**ACTIVITY**: Using the listing below, please gather every line containing the word "textsc".

**SUPPLIED RECORDS**:

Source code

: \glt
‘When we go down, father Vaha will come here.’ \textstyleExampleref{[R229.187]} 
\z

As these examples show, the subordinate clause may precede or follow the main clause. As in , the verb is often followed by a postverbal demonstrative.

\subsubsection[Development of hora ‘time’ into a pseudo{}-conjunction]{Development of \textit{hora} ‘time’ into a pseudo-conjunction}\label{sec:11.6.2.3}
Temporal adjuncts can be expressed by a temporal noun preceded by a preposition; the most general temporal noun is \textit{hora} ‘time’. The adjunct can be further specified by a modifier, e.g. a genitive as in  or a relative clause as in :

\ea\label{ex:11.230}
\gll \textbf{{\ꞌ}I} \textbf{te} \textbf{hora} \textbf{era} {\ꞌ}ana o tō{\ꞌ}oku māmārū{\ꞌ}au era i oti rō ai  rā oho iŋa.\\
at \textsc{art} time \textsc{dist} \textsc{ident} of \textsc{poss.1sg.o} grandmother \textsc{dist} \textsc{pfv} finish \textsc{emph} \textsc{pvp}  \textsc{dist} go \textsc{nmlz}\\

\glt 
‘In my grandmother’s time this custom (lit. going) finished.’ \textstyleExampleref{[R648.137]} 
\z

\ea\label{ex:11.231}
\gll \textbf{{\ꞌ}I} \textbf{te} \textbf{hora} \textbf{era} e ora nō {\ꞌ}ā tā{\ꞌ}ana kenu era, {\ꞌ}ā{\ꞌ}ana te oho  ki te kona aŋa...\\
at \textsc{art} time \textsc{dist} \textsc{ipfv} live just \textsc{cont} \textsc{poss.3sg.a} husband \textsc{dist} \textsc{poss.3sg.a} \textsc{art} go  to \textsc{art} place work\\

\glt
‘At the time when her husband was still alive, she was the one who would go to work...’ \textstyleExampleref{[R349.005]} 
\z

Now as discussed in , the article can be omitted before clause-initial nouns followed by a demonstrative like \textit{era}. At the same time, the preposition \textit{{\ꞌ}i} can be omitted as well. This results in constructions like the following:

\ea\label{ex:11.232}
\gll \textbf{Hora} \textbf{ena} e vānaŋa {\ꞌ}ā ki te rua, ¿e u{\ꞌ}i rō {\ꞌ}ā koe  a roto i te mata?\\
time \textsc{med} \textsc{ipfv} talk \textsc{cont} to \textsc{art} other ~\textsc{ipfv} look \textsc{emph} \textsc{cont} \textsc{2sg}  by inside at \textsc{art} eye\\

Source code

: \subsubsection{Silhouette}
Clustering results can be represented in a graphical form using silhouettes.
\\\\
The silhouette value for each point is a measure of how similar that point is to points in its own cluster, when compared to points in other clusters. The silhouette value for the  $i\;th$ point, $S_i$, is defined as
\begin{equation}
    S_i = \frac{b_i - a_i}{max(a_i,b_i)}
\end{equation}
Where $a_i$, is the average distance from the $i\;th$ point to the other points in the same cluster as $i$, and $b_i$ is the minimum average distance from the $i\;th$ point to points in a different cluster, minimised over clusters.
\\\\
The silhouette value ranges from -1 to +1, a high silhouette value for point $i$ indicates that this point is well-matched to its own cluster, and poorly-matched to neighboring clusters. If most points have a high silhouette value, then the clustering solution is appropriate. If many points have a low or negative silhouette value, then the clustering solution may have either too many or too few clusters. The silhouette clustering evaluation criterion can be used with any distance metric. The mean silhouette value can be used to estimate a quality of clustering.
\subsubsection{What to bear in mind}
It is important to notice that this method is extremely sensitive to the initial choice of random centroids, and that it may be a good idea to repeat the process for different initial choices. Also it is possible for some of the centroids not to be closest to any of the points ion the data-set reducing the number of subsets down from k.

**ANSWER TO THE PROBLEM**:
at \textsc{art} time \textsc{dist} \textsc{ident} of \textsc{poss.1sg.o} grandmother \textsc{dist} \textsc{pfv} finish \textsc{emph} \textsc{pvp}  \textsc{dist} go \textsc{nmlz}\\
at \textsc{art} time \textsc{dist} \textsc{ipfv} live just \textsc{cont} \textsc{poss.3sg.a} husband \textsc{dist} \textsc{poss.3sg.a} \textsc{art} go  to \textsc{art} place work\\
time \textsc{med} \textsc{ipfv} talk \textsc{cont} to \textsc{art} other ~\textsc{ipfv} look \textsc{emph} \textsc{cont} \textsc{2sg}  by inside at \textsc{art} eye\\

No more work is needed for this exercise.